The type faded at its end. Halsey replaced the disc
in its box and waved the attendant away. “Thank you.”
He turned back to
Snap and me. “Well, there he is. We have nothing tangible against him now. But
I’ll say this: he’s a clever fellow, one to be afraid of. I would not blare it
from the newscasters’ microphone, but if he is hatching any plot, he has been
too clever for my agents.”
We talked for
another half-hour, and then Captain Carter dismissed us. We left Halsey’s
office with Carter’s final words ringing in our ears. “Whatever comes, lads,
remember I trust you....”
Snap and I
decided to walk a portion of the way back to the ship. It was barely more than
a mile through this subterranean corridor to where we could get the vertical
lift direct to the landing stage.
We started off on
the lower level. Once outside the insulation of Halsey’s office we did not dare
talk of this thing. Not only electrical ears, but every possible eavesdropping
device might be upon us. The corridor was two hundred feet or more below the
ground level. At this hour of the night this business section was comparatively
deserted. The through tube sounded over our heads with the passing of its
occasional trains. The ventilators buzzed and whirred. At the cross
intersections, the traffic directors dozed at their posts. It was hot and sticky
down here, and gloomy with the daylight globes extinguished, and only the night
lights to give a dim illumination. The stores and office arcades were all
closed and deserted; only an occasional night-light burning behind their
windows.
Our footfalls echoed
on the metal grids as we hurried along.
“Nice evening,”
said Snap awkwardly.
“Yes,” I said,
“isn’t it?”
I felt oppressed.
As though prying eyes and ears were here. We walked for a time in silence, each
of us busy with memory of what had transpired in Halsey’s office.
Suddenly Snap
gripped me. “What’s that?”
“Where?” I
whispered.
We stopped at a
corner. An entryway was here. Snap pulled me into it. I could feel him
quivering with excitement.
“What is it?” I
demanded in a whisper.
“We’re being followed.
Did you hear anything?”
“No!” Yet I
thought now I could hear something. Vague footfalls. A rustling. And a
microscopic electrical whine, as though some device were near us.
Snap was fumbling
in his pocket. “Wait, I’ve got a pair of low-scale phones.”
He put the little
grids against his ears. I could hear the sharp intake of his breath. Then he
seized me, pulled me down to the metal floor of the entryway.
“Back, Gregg! Get
back!” I could barely hear his whisper.

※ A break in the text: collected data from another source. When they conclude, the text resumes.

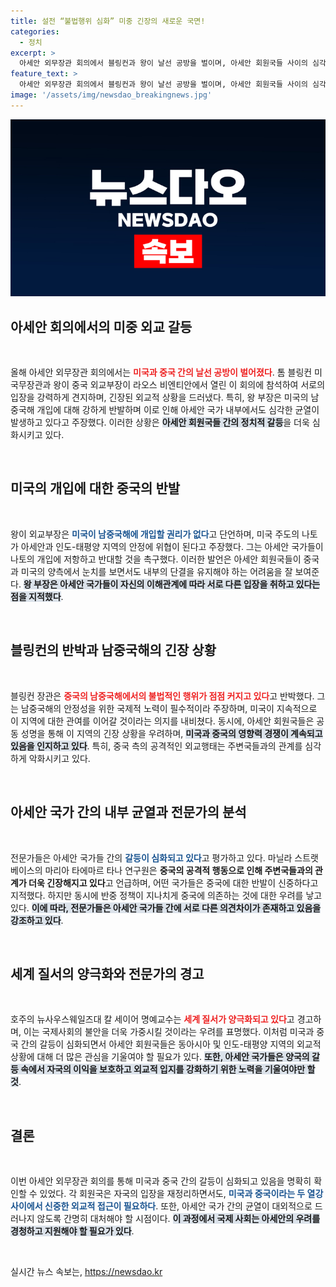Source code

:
```yaml
---
title: 설전 “불법행위 심화” 미중 긴장의 새로운 국면!
categories:
  - 정치
excerpt: >
  아세안 외무장관 회의에서 블링컨과 왕이 날선 공방을 벌이며, 아세안 회원국들 사이의 심각한 분열이 드러났다. 전문가들은 중국의 공격적 행동이 동남아 국가 간 갈등을 심화시키고 있다고 경고하고 있다.
feature_text: >
  아세안 외무장관 회의에서 블링컨과 왕이 날선 공방을 벌이며, 아세안 회원국들 사이의 심각한 분열이 드러났다. 전문가들은 중국의 공격적 행동이 동남아 국가 간 갈등을 심화시키고 있다고 경고하고 있다.
image: '/assets/img/newsdao_breakingnews.jpg'
---
```


<p><img src="/assets/img/newsdao_breakingnews.jpg" alt="bookingtag 속보" /></p>

<h2 data-ke-size="size26">아세안 회의에서의 미중 외교 갈등</h2>

<p data-ke-size="size16">&nbsp;</p>

<p data-ke-size="size16">올해 아세안 외무장관 회의에서는 <b><span style="color: #ee2323;">미국과 중국 간의 날선 공방이 벌어졌다</span></b>. 톰 블링컨 미 국무장관과 왕이 중국 외교부장이 라오스 비엔티안에서 열린 이 회의에 참석하여 서로의 입장을 강력하게 견지하며, 긴장된 외교적 상황을 드러냈다. 특히, 왕 부장은 미국의 남중국해 개입에 대해 강하게 반발하며 이로 인해 아세안 국가 내부에서도 심각한 균열이 발생하고 있다고 주장했다. 이러한 상황은 <b><span style="background-color: #21538527;">아세안 회원국들 간의 정치적 갈등</span></b>을 더욱 심화시키고 있다.</p>

<p data-ke-size="size16">&nbsp;</p>

<h2 data-ke-size="size26">미국의 개입에 대한 중국의 반발</h2>

<p data-ke-size="size16">&nbsp;</p>

<p data-ke-size="size16">왕이 외교부장은 <b><span style="color: #1a5490;">미국이 남중국해에 개입할 권리가 없다</span></b>고 단언하며, 미국 주도의 나토가 아세안과 인도-태평양 지역의 안정에 위협이 된다고 주장했다. 그는 아세안 국가들이 나토의 개입에 저항하고 반대할 것을 촉구했다. 이러한 발언은 아세안 회원국들이 중국과 미국의 양측에서 눈치를 보면서도 내부의 단결을 유지해야 하는 어려움을 잘 보여준다. <b><span style="background-color: #21538527;">왕 부장은 아세안 국가들이 자신의 이해관계에 따라 서로 다른 입장을 취하고 있다는 점을 지적했다</span></b>.</p>

<p data-ke-size="size16">&nbsp;</p>

<h2 data-ke-size="size26">블링컨의 반박과 남중국해의 긴장 상황</h2>

<p data-ke-size="size16">&nbsp;</p>

<p data-ke-size="size16">블링컨 장관은 <b><span style="color: #ee2323;">중국의 남중국해에서의 불법적인 행위가 점점 커지고 있다</span></b>고 반박했다. 그는 남중국해의 안정성을 위한 국제적 노력이 필수적이라 주장하며, 미국이 지속적으로 이 지역에 대한 관여를 이어갈 것이라는 의지를 내비쳤다. 동시에, 아세안 회원국들은 공동 성명을 통해 이 지역의 긴장 상황을 우려하며, <b><span style="background-color: #21538527;">미국과 중국의 영향력 경쟁이 계속되고 있음을 인지하고 있다</span></b>. 특히, 중국 측의 공격적인 외교행태는 주변국들과의 관계를 심각하게 악화시키고 있다.</p>

<p data-ke-size="size16">&nbsp;</p>

<h2 data-ke-size="size26">아세안 국가 간의 내부 균열과 전문가의 분석</h2>

<p data-ke-size="size16">&nbsp;</p>

<p data-ke-size="size16">전문가들은 아세안 국가들 간의 <b><span style="color: #1a5490;">갈등이 심화되고 있다</span></b>고 평가하고 있다. 마닐라 스트랫베이스의 마리아 타에마르 타나 연구원은 <b><span style="ee2323;">중국의 공격적 행동으로 인해 주변국들과의 관계가 더욱 긴장해지고 있다</span></b>고 언급하며, 어떤 국가들은 중국에 대한 반발이 신중하다고 지적했다. 하지만 동시에 반중 정책이 지나치게 중국에 의존하는 것에 대한 우려를 낳고 있다. <b><span style="background-color: #21538527;">이에 따라, 전문가들은 아세안 국가들 간에 서로 다른 의견차이가 존재하고 있음을 강조하고 있다</span></b>.</p>

<p data-ke-size="size16">&nbsp;</p>

<h2 data-ke-size="size26">세계 질서의 양극화와 전문가의 경고</h2>

<p data-ke-size="size16">&nbsp;</p>

<p data-ke-size="size16">호주의 뉴사우스웨일즈대 칼 세이어 명예교수는 <b><span style="color: #ee2323;">세계 질서가 양극화되고 있다</span></b>고 경고하며, 이는 국제사회의 불안을 더욱 가중시킬 것이라는 우려를 표명했다. 이처럼 미국과 중국 간의 갈등이 심화되면서 아세안 회원국들은 동아시아 및 인도-태평양 지역의 외교적 상황에 대해 더 많은 관심을 기울여야 할 필요가 있다. <b><span style="background-color: #21538527;">또한, 아세안 국가들은 양국의 갈등 속에서 자국의 이익을 보호하고 외교적 입지를 강화하기 위한 노력을 기울여야만 할 것</span></b>.</p>

<p data-ke-size="size16">&nbsp;</p>

<h2 data-ke-size="size26">결론</h2>

<p data-ke-size="size16">&nbsp;</p>

<p data-ke-size="size16">이번 아세안 외무장관 회의를 통해 미국과 중국 간의 갈등이 심화되고 있음을 명확히 확인할 수 있었다. 각 회원국은 자국의 입장을 재정리하면서도, <b><span style="color: #1a5490;">미국과 중국이라는 두 열강 사이에서 신중한 외교적 접근이 필요하다</span></b>. 또한, 아세안 국가 간의 균열이 대외적으로 드러나지 않도록 간명히 대처해야 할 시점이다. <b><span style="background-color: #21538527;">이 과정에서 국제 사회는 아세안의 우려를 경청하고 지원해야 할 필요가 있다</span></b>.</p>

<p data-ke-size="size16">&nbsp;</p>
실시간 뉴스 속보는, <a href="https://newsdao.kr" rel="dofollow">https://newsdao.kr</a>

We crouched as far back into the doorway
as we could get. I was armed. My official permit for the carrying of the pencil
heat-ray allowed me to have it always with me. I drew it now. But there was
nothing to shoot at. I felt Snap clamping the grids on my ears. And now I heard
something! An intensification of the vague footsteps I had thought I heard
before.
There was
something following us! Something out in the corridor there now! A street light
was nearby. The corridor was dim, but plainly visible; and to my sight it was
empty. But there was something there. Something invisible! I could hear it
moving. Creeping towards us. I pulled the grids off my ears.
Snap murmured,
“You’ve got a local phone.”
“Yes! I’ll get
them to give us the street glare!”
I pressed the
danger signal, giving our location to the nearest operator. In a second or two
we got the light. The street in all this neighborhood burst into a brilliant
actinic glare. The thing menacing us was revealed! A figure in a black cloak,
crouching thirty feet away across the corridor.
Snap was on his feet. His voice rang shrilly,
“There it is! Give it a shot, Gregg!”
Snap was unarmed,
but he flung his hands out menacingly. The figure, which may perhaps not have
been aware of our city safeguard, was taken wholly by surprise. A human figure.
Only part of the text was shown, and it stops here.